:: GIVEN RECORDS ::
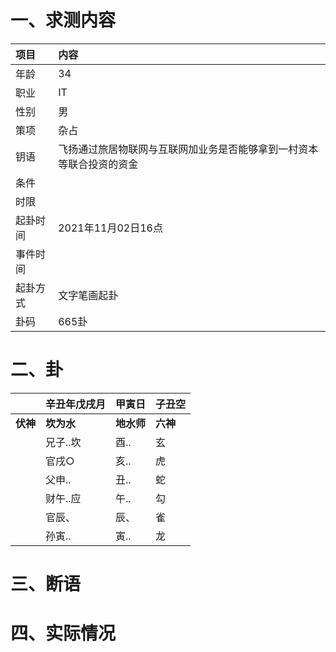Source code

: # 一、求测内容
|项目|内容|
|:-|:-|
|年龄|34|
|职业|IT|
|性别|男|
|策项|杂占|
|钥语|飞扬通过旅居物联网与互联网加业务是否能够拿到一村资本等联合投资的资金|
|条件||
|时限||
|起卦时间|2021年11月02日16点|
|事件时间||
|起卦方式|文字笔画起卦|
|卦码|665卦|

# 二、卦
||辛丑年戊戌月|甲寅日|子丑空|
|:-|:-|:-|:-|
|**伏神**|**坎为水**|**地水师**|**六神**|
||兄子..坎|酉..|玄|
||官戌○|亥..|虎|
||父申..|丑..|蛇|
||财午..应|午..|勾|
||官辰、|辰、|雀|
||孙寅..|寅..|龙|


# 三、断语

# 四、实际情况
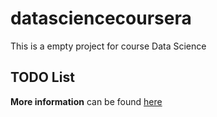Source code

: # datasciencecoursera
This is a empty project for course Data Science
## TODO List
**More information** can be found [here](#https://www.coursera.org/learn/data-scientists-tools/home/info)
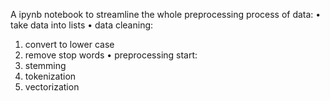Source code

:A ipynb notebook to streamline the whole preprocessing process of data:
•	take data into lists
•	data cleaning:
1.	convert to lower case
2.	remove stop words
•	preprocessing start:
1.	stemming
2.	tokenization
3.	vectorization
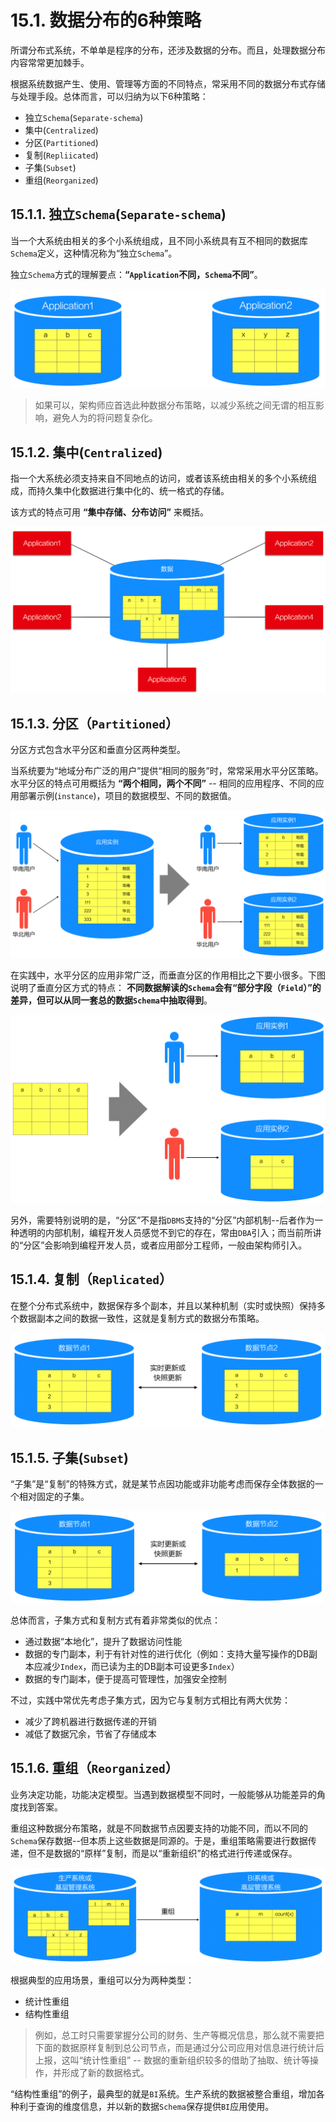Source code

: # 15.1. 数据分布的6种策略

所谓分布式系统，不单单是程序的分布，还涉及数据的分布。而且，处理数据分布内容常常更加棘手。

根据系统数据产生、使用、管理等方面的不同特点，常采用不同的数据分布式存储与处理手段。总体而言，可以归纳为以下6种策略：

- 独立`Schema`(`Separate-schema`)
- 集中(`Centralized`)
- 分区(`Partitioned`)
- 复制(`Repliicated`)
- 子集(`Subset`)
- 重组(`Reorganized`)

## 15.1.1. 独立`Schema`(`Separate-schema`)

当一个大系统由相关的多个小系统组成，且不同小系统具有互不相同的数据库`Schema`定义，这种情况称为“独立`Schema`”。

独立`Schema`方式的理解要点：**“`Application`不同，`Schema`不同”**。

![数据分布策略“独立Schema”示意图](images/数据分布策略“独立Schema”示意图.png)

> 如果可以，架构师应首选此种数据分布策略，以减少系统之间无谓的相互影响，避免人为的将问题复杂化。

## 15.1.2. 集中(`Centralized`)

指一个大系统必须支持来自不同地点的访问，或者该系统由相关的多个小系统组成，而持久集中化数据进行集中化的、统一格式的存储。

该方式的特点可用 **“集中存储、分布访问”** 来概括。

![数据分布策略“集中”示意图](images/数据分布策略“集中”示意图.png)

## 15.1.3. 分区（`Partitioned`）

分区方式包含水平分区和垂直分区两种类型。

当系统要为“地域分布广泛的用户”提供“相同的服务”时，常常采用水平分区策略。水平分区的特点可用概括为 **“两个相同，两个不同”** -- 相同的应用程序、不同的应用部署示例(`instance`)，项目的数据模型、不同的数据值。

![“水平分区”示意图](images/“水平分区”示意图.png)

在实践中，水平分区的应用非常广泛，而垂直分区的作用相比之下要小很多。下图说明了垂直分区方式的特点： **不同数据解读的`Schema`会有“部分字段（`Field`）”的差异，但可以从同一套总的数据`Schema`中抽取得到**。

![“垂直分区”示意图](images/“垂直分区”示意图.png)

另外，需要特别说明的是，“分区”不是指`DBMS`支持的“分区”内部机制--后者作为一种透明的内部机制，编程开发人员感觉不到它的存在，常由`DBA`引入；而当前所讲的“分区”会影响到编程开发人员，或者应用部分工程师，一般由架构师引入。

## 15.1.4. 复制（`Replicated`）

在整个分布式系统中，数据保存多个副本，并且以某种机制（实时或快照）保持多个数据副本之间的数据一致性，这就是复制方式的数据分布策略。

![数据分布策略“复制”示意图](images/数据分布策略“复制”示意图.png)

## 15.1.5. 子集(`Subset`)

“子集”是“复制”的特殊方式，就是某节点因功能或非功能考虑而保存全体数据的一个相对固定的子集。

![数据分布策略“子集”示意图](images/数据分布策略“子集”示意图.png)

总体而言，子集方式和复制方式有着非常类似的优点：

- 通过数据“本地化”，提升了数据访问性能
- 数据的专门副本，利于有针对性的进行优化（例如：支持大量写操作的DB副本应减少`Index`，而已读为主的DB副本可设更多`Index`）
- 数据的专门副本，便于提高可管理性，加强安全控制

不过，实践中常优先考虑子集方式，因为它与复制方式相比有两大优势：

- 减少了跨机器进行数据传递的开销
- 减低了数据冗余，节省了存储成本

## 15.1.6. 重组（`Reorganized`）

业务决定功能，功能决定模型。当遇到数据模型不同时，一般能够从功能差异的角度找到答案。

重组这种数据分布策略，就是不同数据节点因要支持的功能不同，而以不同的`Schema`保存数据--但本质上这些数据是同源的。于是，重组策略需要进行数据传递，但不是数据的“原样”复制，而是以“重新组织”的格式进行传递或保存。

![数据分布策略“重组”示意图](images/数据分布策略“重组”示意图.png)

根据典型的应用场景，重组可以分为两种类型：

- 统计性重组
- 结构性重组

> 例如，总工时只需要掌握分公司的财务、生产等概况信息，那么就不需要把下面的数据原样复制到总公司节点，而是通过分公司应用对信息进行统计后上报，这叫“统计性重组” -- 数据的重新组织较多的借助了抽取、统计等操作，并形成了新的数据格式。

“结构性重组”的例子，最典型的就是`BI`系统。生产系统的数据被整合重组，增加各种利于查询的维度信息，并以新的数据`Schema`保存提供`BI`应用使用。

:: DIRECTIONS FOR THIS TASK ::
Count how many lines of the entries contain the word "Separate"; only the number should appear in the reply.

:: SOLUTION TO THE PROBLEM ::
2